A fully functioning open data ecosystem must include tools that make sense of the data in forms that can be understood, debated and adapted to new uses in public discourse and future-making at every level, and actively support a culture of new soft citizenship. This is not a simple matter of open data but rather a complex one of open information media, through which the whole body politic can augment itself over time. The potential for socially constructive applications and practices is just now appearing on the horizon. The Ford Foundation has been convening symposia around these issues, such as Change By Design. Likewise, the Personal Democracy Forum, the White House-sponsored Energy Datapalooza, and the Council on Foreign Relations are all working to make sense of the stakes, and the potential for a new generation of what I call “deeply social media.”


Open Street Maps collaborative mapping software.

Public Tools For The Public Realm

To varying degrees, commercial software companies already engage their clientele in improving their products over time, through forums, conventions, social media initiatives, Application Programming Interfaces (APIs), conventional surveys, user testing, and so on.

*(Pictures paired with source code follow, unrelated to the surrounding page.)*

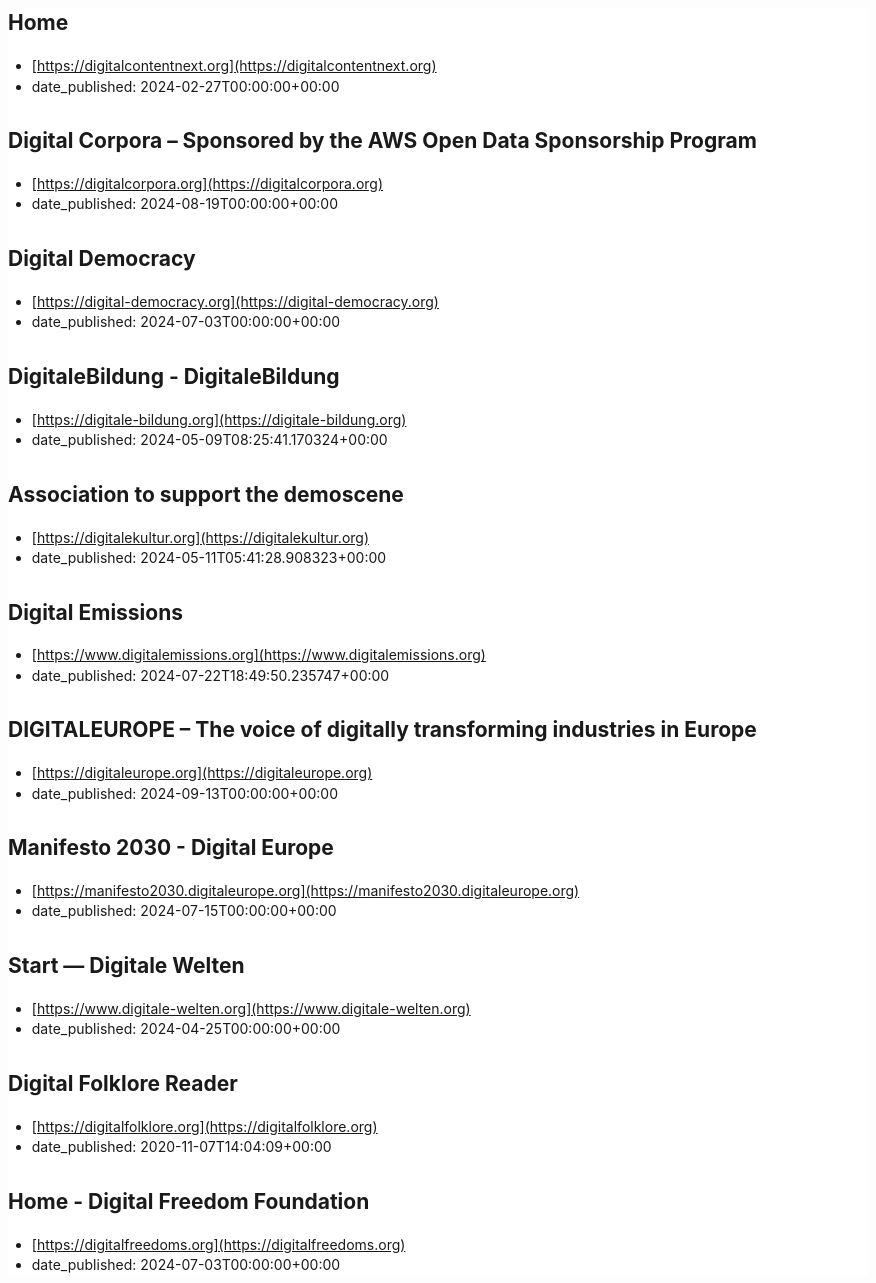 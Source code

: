  ## Home
 - [https://digitalcontentnext.org](https://digitalcontentnext.org)
 - date_published: 2024-02-27T00:00:00+00:00

 ## Digital Corpora – Sponsored by the AWS Open Data Sponsorship Program
 - [https://digitalcorpora.org](https://digitalcorpora.org)
 - date_published: 2024-08-19T00:00:00+00:00

 ## Digital Democracy
 - [https://digital-democracy.org](https://digital-democracy.org)
 - date_published: 2024-07-03T00:00:00+00:00

 ## DigitaleBildung - DigitaleBildung
 - [https://digitale-bildung.org](https://digitale-bildung.org)
 - date_published: 2024-05-09T08:25:41.170324+00:00

 ## Association to support the demoscene
 - [https://digitalekultur.org](https://digitalekultur.org)
 - date_published: 2024-05-11T05:41:28.908323+00:00

 ## Digital Emissions
 - [https://www.digitalemissions.org](https://www.digitalemissions.org)
 - date_published: 2024-07-22T18:49:50.235747+00:00

 ## DIGITALEUROPE – The voice of digitally transforming industries in Europe
 - [https://digitaleurope.org](https://digitaleurope.org)
 - date_published: 2024-09-13T00:00:00+00:00

 ## Manifesto 2030 - Digital Europe
 - [https://manifesto2030.digitaleurope.org](https://manifesto2030.digitaleurope.org)
 - date_published: 2024-07-15T00:00:00+00:00

 ## Start — Digitale Welten
 - [https://www.digitale-welten.org](https://www.digitale-welten.org)
 - date_published: 2024-04-25T00:00:00+00:00

 ## Digital Folklore Reader
 - [https://digitalfolklore.org](https://digitalfolklore.org)
 - date_published: 2020-11-07T14:04:09+00:00

 ## Home - Digital Freedom Foundation
 - [https://digitalfreedoms.org](https://digitalfreedoms.org)
 - date_published: 2024-07-03T00:00:00+00:00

But in any situation where there are real human stakes (workplace design, for instance) and especially in the public realm, the success — and legitimacy — of the design process depends on engaging ultimate end-users (a.k.a. citizens) in defining parameters and outcomes. An essential component of public space is the public-ness of the definition of its purpose, meaning and capacities. In a truly smart city, the design process will adopt the methodologies of the open-source movement.

Open-source urban design gives professionals access to the raw data and material they need to answer the important questions: how does this thing or place actually work, and how can it really work better? Who will ultimately be stuck with the outcome? Who will buy, not buy, sell, quit, or move in or away down the road? Further, a new soft space is emerging in which it is no longer necessary to isolate design from the general flow of public discourse: a personal computer can now be used to address a design improvement or alternative to a virtual model of the present city. The future of civic engagement may involve citizens sending code to the planning commission, as previous generations sent irate letters to the editor or city council.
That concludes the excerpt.